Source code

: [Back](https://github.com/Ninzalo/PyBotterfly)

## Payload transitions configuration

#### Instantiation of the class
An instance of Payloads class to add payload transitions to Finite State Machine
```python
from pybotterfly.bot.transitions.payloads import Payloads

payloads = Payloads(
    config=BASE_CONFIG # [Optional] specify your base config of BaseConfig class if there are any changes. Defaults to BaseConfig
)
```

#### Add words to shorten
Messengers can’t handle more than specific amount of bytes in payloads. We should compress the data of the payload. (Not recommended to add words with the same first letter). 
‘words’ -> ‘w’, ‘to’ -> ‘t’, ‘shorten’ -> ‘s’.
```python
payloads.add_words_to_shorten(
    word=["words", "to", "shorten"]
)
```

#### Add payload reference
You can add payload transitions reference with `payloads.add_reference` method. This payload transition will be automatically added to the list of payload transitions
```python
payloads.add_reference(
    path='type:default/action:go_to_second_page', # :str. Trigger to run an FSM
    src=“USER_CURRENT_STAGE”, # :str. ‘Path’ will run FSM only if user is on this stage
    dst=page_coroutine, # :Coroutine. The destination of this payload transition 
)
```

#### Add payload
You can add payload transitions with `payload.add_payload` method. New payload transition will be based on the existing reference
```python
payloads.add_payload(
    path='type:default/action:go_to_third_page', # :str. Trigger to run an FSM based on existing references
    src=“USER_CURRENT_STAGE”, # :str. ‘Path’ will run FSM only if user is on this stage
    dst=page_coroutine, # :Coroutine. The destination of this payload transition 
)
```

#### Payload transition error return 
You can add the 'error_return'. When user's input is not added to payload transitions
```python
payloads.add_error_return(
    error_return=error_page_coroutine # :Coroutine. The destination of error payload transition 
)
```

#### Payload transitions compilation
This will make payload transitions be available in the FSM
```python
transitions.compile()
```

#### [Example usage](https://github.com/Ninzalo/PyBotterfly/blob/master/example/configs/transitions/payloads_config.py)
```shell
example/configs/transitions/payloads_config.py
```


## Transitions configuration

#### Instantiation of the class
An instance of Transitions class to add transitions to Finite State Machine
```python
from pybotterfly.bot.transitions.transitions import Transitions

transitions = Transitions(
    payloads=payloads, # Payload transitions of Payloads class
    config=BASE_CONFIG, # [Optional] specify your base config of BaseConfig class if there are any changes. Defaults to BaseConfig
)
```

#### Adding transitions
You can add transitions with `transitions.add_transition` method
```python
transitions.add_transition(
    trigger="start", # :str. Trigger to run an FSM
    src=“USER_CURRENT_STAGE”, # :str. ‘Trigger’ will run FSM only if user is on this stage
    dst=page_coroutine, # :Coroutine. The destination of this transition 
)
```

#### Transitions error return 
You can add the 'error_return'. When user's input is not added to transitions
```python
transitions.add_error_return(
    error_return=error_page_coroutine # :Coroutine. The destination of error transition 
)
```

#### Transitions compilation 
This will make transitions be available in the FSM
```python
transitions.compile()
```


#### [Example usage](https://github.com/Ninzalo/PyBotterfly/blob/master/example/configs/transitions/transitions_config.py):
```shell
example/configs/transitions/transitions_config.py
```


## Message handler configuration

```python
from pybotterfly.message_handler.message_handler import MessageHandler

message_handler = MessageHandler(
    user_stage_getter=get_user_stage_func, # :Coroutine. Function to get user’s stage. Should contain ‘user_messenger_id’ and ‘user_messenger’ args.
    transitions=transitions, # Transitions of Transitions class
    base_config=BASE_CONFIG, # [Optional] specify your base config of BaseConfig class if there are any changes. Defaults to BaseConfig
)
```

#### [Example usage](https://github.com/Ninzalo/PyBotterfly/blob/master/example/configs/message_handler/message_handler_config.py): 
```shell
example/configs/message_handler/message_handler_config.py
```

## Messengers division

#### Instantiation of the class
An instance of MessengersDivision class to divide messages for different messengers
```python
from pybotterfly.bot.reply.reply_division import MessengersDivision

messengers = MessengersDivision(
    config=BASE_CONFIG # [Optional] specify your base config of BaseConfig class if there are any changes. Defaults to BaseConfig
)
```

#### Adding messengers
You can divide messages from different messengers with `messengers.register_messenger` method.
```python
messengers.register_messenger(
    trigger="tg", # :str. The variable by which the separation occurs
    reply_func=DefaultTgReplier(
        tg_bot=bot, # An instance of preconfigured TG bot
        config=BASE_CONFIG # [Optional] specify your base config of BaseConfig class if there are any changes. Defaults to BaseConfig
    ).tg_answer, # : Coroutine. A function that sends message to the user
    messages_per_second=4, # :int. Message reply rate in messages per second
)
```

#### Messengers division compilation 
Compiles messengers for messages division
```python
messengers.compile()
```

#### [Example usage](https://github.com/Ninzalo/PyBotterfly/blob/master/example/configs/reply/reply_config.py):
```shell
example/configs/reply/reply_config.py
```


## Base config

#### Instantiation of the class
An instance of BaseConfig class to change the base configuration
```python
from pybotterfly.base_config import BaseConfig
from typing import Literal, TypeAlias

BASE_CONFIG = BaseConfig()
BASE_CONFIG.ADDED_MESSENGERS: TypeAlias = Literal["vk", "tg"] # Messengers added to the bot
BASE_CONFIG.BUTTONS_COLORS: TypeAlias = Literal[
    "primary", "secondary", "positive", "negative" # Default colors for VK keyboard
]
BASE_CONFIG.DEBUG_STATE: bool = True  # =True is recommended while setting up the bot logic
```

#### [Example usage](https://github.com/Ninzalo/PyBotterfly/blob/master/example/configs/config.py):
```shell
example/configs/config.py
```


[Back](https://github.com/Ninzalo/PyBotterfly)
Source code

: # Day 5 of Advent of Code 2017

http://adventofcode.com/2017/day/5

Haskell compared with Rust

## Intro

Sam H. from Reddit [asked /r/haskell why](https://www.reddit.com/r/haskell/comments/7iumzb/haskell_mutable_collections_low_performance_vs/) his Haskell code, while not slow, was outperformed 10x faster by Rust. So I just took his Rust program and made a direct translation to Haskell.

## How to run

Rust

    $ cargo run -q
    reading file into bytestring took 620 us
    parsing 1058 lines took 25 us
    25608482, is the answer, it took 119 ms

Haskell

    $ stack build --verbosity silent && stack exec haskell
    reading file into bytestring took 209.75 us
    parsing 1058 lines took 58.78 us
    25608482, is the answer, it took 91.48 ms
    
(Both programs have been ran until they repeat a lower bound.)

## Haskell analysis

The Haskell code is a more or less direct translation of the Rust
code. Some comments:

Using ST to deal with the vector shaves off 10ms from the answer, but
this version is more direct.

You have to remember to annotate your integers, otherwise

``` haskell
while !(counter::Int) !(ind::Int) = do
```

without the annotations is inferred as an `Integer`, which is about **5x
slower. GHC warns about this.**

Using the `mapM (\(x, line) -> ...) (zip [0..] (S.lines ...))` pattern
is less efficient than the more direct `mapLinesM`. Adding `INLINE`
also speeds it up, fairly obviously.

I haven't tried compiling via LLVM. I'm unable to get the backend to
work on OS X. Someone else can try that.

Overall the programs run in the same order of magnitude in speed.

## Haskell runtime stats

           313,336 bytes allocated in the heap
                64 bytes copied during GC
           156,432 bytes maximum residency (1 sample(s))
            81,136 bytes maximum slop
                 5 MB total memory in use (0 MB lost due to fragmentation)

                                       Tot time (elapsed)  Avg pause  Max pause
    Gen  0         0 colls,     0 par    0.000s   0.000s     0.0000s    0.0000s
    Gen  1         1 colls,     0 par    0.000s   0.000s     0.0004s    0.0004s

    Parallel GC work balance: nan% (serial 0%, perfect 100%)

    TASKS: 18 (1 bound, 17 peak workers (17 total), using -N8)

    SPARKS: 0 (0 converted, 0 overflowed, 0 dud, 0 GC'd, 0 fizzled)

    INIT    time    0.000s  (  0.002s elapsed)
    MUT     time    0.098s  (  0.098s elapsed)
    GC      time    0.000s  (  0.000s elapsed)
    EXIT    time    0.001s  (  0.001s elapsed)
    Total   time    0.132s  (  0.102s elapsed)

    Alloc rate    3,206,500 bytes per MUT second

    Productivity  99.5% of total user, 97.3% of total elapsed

• _Task prompt_
Each line in the data that holds the string "will" needs to be copied.

• _Your response_
You can add payload transitions reference with `payloads.add_reference` method. This payload transition will be automatically added to the list of payload transitions
    src=“USER_CURRENT_STAGE”, # :str. ‘Path’ will run FSM only if user is on this stage
You can add payload transitions with `payload.add_payload` method. New payload transition will be based on the existing reference
    src=“USER_CURRENT_STAGE”, # :str. ‘Path’ will run FSM only if user is on this stage
This will make payload transitions be available in the FSM
    src=“USER_CURRENT_STAGE”, # :str. ‘Trigger’ will run FSM only if user is on this stage
This will make transitions be available in the FSM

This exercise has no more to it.